Mal deu tempo de analisá-lo e nem sequer de a população tomar conhecimento da proposta, apenas 12 dias depois de publicado o decreto no DOU, apressadamente, Bolsonaro enviou ao Congresso Nacional o Projeto de Lei nº 1.583/2022 (PL 1583/22), que privatiza os recursos excedentes do pré-sal destinados à União, o que irá prejudicar profunda e definitivamente a educação, a saúde e várias outras áreas públicas. Tudo isso ele faz no fim do seu mandato no Palácio do Planalto e com 57% de rejeição nas pesquisas encomendadas pelo banco BTG Pacutal, o banco fundando pelo ministro da Economia, Paulo Guedes.

Na proposta, que veio a público na quinta-feira (9), Guedes incluiu a desvinculação da receita da venda do óleo fino, que era destinada ao Fundo Social do Pré-Sal para investimentos nas áreas de educação, saúde e outras áreas sociais e da economia nacional. Ou seja, o PL autoriza a venda do óleo extraído pelos contratos de partilha comercializados pela PPSA.
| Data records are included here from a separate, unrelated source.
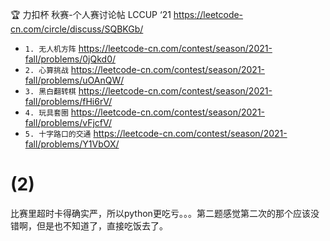 
🏆 力扣杯 秋赛-个人赛讨论帖 LCCUP ‘21 https://leetcode-cn.com/circle/discuss/SQBKGb/
- `1. 无人机方阵` https://leetcode-cn.com/contest/season/2021-fall/problems/0jQkd0/
- `2. 心算挑战` https://leetcode-cn.com/contest/season/2021-fall/problems/uOAnQW/
- `3. 黑白翻转棋` https://leetcode-cn.com/contest/season/2021-fall/problems/fHi6rV/
- `4. 玩具套圈` https://leetcode-cn.com/contest/season/2021-fall/problems/vFjcfV/
- `5. 十字路口的交通` https://leetcode-cn.com/contest/season/2021-fall/problems/Y1VbOX/

# (2)

比赛里超时卡得确实严，所以python更吃亏。。。第二题感觉第二次的那个应该没错啊，但是也不知道了，直接吃饭去了。
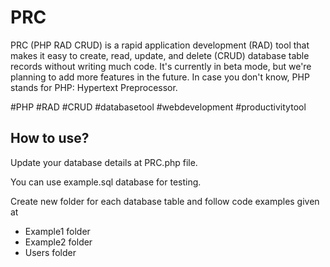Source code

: # PRC
PRC (PHP RAD CRUD) is a rapid application development (RAD) tool that makes it easy to create, read, update, and delete (CRUD) database table records without writing much code. It's currently in beta mode, but we're planning to add more features in the future. In case you don't know, PHP stands for PHP: Hypertext Preprocessor.

#PHP #RAD #CRUD #databasetool #webdevelopment #productivitytool

## How to use?
Update your database details at PRC.php file.

You can use example.sql database for testing.

Create new folder for each database table and follow code examples given at 
- Example1 folder
- Example2 folder
- Users folder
“Não podemos permitir que esses ativos sejam privatizados. Esses ativos não estão somente nas mãos da Petrobrás, mas também nas mãos de outra empresa estatal criada no governo Lula, a PPSA, que está sendo vendida agora pelo governo”, afirma Barcelar.

E não é só isso, a própria estatal também é alvo do apetite privatista do governo federal. Esse PL vende o excedente de óleo do pré-sal acumulado ao longo não somente dos leilões, mas também das operações que já ocorrem nessas áreas do pré-sal. “Temos uma série de ativos que ainda estão sob o controle do Estado e que precisam ser defendidos em nome da soberania do Brasil”, conclama o coordenador-geral da FUP.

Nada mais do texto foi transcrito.